ベトナム国家主席と対談したトランプ大統領が南シナ問題仲裁の意思を表示!?

12日アメリカのトランプ大統領がベトナムハノイを訪問し、ベトナムのチャン・ダイ・クアン国家主席と対談。ベトナムが中国との間に抱える南シナ海領有権問題について「仲裁や調停を手助けできるなら私に知らせてほしい」と打診しました。それに対しチャン・ダイ・クアン国家主席は「この問題は平和的交渉を通じて国際法に基づき解決できると信じている」と表明。具体的な動向については明言を避ける形となりました。

そもそも南シナ海領有権問題とは何なのでしょうか?南シナ海は中国・台湾・フィリピン・マレーシア・ブルネイ・インドネシア・ベトナムなどに囲まれた海域のことです。特に大きな島もなく小さな島がぽつぽつと散在するだけの海域。唯一大きい島としては海南島がありますがこの島は中国の島になっています。
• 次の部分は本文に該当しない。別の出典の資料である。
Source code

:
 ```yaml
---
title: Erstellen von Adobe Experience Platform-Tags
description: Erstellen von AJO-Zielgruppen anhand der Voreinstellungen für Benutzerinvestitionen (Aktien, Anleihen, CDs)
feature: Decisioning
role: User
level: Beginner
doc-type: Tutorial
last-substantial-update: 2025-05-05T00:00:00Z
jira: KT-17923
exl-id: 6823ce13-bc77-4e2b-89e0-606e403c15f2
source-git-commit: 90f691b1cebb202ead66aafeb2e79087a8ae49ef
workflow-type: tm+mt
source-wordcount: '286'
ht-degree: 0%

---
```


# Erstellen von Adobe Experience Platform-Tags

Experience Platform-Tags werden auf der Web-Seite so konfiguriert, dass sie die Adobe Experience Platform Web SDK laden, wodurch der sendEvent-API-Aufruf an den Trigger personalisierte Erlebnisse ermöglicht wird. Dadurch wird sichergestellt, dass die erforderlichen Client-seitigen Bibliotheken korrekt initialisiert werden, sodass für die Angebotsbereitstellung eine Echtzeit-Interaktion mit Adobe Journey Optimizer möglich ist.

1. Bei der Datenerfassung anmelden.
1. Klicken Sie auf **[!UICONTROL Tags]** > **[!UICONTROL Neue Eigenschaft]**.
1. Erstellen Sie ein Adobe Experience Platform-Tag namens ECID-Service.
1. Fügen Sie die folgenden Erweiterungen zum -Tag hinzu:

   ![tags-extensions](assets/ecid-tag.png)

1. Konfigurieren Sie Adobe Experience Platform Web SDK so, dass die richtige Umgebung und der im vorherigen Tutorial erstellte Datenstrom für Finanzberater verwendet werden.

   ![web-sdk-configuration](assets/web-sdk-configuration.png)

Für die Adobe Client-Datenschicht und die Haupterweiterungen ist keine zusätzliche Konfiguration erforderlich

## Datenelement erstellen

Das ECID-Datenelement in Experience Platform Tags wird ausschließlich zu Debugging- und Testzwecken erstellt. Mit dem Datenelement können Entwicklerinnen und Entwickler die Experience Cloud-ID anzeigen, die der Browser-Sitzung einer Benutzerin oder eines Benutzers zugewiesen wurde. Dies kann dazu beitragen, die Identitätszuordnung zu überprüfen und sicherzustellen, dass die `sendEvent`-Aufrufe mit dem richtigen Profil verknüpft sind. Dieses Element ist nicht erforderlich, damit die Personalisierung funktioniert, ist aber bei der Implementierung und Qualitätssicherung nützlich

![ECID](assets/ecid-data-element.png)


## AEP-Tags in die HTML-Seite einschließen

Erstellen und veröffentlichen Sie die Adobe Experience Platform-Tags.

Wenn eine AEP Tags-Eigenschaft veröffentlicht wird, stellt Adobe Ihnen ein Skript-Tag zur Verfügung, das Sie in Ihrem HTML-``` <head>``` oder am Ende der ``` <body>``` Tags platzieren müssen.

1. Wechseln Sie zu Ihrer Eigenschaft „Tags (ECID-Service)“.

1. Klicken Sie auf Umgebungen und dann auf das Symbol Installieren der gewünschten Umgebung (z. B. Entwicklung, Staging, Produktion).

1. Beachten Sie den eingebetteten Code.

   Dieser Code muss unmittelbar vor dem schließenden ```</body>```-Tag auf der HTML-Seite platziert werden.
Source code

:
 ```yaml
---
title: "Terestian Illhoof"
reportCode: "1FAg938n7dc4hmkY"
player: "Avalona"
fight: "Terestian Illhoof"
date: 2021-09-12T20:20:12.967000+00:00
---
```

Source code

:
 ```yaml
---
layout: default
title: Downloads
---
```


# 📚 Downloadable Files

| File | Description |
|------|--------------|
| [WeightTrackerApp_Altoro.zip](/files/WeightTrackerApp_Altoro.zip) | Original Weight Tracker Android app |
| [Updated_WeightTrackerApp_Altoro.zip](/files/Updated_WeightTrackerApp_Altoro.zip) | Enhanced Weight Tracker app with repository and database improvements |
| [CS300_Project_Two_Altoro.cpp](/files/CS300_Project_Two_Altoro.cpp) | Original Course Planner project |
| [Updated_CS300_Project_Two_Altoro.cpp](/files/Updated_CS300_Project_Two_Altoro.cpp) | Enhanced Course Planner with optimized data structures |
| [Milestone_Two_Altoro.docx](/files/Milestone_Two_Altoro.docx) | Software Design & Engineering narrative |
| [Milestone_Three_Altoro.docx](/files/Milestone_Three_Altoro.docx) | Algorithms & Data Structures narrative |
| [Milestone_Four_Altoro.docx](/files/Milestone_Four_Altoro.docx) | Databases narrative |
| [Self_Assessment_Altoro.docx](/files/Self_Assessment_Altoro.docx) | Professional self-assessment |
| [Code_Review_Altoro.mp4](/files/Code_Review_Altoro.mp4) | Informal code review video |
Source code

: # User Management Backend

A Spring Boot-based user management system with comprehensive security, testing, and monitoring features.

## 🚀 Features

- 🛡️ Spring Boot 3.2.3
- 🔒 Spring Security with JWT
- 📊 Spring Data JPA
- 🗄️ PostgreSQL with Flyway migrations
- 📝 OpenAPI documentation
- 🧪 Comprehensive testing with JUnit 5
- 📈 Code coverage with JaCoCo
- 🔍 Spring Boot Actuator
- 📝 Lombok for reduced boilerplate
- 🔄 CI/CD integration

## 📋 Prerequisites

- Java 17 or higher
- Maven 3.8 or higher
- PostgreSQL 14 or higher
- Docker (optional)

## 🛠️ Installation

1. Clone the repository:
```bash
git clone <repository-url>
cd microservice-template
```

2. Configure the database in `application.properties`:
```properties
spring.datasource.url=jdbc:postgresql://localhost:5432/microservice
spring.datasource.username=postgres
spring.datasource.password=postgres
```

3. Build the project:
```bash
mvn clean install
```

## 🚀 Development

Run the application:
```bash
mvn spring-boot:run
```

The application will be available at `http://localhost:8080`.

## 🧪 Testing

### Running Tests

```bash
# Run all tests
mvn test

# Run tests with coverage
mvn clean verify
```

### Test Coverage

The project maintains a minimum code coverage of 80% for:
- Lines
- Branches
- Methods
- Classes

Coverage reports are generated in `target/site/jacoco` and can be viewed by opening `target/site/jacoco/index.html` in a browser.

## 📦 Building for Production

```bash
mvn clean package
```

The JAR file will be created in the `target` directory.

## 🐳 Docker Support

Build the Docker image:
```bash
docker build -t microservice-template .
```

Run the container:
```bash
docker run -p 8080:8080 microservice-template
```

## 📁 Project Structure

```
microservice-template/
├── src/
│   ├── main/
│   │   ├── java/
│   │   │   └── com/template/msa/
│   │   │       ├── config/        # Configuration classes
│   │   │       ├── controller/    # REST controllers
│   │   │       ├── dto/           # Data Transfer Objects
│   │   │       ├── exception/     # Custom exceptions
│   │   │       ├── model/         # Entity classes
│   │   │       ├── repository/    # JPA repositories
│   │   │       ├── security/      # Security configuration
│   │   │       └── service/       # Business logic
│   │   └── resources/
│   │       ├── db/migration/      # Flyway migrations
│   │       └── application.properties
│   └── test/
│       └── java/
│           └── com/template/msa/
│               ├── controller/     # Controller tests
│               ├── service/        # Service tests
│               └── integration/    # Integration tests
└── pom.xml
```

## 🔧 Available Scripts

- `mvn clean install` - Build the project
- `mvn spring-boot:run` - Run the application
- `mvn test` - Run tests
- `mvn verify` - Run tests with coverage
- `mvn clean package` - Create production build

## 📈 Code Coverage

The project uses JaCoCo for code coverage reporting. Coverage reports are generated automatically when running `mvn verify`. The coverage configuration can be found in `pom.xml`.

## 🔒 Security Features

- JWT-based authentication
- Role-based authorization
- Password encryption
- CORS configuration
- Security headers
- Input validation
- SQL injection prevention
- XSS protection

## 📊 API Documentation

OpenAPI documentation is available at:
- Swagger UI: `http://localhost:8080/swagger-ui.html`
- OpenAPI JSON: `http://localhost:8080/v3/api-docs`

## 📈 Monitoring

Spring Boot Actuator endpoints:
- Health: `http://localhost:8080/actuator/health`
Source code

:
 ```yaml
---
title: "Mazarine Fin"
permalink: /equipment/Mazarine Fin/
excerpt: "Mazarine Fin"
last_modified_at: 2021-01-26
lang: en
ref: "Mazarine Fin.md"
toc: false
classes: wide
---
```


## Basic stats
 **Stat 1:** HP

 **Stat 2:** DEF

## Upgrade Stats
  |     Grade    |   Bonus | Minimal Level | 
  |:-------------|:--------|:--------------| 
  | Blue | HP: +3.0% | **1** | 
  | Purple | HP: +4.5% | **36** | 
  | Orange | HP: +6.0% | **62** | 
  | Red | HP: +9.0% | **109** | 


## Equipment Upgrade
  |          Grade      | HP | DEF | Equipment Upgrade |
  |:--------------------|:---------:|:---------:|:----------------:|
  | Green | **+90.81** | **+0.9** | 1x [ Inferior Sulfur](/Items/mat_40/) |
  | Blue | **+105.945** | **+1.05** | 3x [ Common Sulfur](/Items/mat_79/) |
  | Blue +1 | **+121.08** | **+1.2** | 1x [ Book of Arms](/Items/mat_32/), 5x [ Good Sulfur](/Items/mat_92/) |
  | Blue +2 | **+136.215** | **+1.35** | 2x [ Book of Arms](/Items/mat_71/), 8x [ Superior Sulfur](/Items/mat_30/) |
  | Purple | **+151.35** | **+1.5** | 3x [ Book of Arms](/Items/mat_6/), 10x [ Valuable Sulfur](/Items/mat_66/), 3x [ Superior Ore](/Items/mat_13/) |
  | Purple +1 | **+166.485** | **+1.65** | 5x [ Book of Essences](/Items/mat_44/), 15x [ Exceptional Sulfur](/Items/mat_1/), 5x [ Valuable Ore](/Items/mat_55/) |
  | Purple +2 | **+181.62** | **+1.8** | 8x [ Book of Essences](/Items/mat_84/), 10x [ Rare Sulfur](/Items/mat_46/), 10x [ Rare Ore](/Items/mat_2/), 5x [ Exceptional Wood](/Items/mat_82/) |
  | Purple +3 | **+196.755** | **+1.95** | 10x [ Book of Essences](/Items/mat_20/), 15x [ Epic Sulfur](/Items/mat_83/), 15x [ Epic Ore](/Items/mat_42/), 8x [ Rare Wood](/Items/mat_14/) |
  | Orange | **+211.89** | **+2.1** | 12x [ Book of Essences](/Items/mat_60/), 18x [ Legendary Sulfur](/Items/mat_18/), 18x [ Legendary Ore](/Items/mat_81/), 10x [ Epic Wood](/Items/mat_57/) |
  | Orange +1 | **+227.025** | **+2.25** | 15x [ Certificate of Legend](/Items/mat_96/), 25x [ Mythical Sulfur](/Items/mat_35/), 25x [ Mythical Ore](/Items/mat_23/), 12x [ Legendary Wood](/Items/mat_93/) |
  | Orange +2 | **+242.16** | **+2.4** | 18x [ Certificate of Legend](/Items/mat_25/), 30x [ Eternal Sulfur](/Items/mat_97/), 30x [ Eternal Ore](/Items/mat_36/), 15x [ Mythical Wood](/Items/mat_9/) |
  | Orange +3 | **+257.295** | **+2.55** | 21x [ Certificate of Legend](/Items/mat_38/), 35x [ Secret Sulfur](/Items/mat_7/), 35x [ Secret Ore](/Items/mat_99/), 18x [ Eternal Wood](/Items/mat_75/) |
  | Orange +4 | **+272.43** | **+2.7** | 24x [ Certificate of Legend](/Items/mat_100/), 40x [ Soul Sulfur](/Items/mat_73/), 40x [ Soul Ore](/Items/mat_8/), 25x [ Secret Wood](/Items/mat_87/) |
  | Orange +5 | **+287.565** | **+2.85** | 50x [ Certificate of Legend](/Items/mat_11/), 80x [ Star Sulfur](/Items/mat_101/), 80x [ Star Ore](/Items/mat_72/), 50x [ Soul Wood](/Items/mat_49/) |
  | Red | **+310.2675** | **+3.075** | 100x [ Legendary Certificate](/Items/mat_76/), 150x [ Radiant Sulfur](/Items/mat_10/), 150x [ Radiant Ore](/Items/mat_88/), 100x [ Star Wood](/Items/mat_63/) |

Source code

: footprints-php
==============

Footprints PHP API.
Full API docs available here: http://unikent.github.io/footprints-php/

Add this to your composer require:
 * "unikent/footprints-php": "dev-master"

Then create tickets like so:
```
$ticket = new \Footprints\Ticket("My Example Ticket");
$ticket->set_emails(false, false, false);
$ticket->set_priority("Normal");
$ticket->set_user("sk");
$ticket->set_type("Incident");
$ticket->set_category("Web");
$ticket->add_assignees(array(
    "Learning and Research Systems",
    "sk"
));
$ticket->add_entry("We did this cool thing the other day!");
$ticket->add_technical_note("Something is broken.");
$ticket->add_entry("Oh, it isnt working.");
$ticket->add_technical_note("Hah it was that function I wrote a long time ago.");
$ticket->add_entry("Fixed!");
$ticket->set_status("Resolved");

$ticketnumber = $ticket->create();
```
長い間ほとんど注目されることのなかった南シナ海ですが、1900年代にフランスが注目してからは石油や天然ガスなどの資源が豊富であるとして周辺国が領有権を争う事態になりました。特に南シナ海に位置するスプラトリー諸島(南沙諸島)については中国・ベトナム・フィリピンなどが領有権をめぐって争っており、未だに解決には至っていません。ちなみにスプラトリー諸島は日本が台湾を統治していたころ、日本とフランスの間でも領有権争いが起こったことがありました。

スプラトリー諸島問題も非常に複雑な問題でトランプ大統領が訪れたベトナムは既にスプラトリー諸島を遊船するクルーズ船を運航。このクルーズ船ではベトナムが実効支配している海域をクルーズすることが出来ます。対する中国もクルーズ船を2020年までに完成させる予定であることを表明。問題解決にはまだまだ時間がかかりそうです。

トランプ大統領の発言は今後の南シナ海領有権問題にどのような影響をもたらすのでしょうか?今後の動向が注目されています。